Wanderer closed his eyes and began chanting again while he waved the trap through the sacred smoke. His feet moved in a Dance step that Lichen didn't know— but the spiral on the wall did. It bounced from place to place in perfect rhythm. Her breathing went shallow as she watched it. She became so entranced that she barely noticed when Wanderer stepped away from the fire and came to kneel before her.

"What do you see, Lichen?" he asked in a soothing voice.

"The spiral . . . Dancing." Her mouth didn't want to work. And her body felt numb, floaty. With every breath she took, the sensation deepened. How long had she been staring at the spiral? Half the night? Or for only a few moments? She didn't know—^but she could no longer take her eyes from it. It had begun to expand and contract in time to her heartbeat.

"Good. Keep watching it." Wanderer lowered himself and sat cross-legged in front of her, the trap held protectively in his lap. "All right, Lichen. I want you to look at me now."

It took great effort to force her head to turn. Wanderer's eyes shone as black as the darkness, deep-set and piercing under tufts of gray brows. Sweat covered his beak nose. In the glimmers of firelight, his gray hair blazed like polished threads of silver.

"Now look at the trap, Lichen."

She did and found another spiral there, spinning, as red as blood, just like the one on the wall.

"What do you hear, Lichen?"

"You."

"Listen harder. Listen to the motion of the spiral. Listen . . . listen ..."

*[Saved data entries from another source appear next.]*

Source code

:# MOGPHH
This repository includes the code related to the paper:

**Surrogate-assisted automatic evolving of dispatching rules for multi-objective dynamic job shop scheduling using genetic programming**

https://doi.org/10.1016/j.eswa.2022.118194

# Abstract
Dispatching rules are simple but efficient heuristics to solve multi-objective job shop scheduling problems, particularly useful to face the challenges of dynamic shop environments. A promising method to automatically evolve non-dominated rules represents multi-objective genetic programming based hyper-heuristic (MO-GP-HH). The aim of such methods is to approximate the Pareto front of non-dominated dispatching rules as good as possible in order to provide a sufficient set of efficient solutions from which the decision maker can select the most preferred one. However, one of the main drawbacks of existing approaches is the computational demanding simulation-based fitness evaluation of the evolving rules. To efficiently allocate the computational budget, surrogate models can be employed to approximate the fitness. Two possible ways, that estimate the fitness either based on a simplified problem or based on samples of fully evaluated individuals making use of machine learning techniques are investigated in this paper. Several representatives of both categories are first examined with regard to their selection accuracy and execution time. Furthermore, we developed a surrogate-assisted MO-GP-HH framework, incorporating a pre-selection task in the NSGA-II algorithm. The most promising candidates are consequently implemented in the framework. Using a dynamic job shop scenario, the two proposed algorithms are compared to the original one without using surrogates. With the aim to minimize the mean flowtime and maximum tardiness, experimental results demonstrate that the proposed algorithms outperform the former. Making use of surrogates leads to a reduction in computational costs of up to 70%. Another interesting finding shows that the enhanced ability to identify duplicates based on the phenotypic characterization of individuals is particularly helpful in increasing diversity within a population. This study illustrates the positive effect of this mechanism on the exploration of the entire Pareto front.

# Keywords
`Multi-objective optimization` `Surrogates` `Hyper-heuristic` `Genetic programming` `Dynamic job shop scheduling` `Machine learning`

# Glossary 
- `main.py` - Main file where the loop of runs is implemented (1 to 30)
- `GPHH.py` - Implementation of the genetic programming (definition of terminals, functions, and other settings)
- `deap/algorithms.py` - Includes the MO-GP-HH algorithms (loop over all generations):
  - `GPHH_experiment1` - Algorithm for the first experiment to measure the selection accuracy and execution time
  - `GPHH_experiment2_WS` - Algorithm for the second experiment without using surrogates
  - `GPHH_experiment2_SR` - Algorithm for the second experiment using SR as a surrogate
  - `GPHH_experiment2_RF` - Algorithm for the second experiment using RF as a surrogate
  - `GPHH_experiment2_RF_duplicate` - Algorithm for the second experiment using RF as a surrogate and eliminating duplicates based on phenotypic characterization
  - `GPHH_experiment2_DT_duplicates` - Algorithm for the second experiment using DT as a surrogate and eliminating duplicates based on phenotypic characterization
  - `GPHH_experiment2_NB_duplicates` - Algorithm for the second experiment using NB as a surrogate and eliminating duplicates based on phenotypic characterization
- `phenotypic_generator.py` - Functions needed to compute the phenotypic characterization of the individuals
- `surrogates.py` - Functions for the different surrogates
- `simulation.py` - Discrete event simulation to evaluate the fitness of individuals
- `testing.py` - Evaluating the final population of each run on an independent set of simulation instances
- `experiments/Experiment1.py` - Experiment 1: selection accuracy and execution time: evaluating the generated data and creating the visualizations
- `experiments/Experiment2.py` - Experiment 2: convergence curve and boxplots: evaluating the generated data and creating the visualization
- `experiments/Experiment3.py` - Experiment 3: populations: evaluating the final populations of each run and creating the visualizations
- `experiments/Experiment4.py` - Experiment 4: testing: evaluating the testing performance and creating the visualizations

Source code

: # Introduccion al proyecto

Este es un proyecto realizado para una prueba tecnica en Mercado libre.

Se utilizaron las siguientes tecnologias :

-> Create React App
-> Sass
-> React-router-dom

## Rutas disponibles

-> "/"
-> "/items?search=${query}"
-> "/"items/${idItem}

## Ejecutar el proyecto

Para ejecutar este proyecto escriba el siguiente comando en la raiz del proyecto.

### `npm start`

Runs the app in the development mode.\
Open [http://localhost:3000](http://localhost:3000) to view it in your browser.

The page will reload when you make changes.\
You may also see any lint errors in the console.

Wanderer's voice faded, going so low that she could barely hear it. At the same time, blackness closed in around her, swallowing everything except the spiral on the trap.

She did hear something—or rather, she felt it, warm and soft, like the water in the hot pools that lined the Father Water. The "sound" swirled up out of the spiral, enveloping her. Lichen's body at first seemed to rise off the floor and hover; then it evaporated into nothingness. Her soul floated alone in the silence of the spiral. Silence? A tingle of longing went through her. Could she find Falcon's soul here? Or maybe Water Snake's?

Bird-Man? Are you here? I need to talk to you. Can you come and talk to me? I —

"Lichen? Lichen, look at the trap." Wanderer's kind voice came from a great distance.

She hadn't even realized that she had closed her eyes, but now her lids felt as heavy as granite. She fought to open them. When she managed a slit, she saw Wanderer smiling gently.

"Not at me," he whispered. "At the trap."

She lowered her gaze and noticed that he had placed his hand on the edge of the lid. His fingernails had gone white. Then she heard the leather hinges creak when he slowly lifted the cover.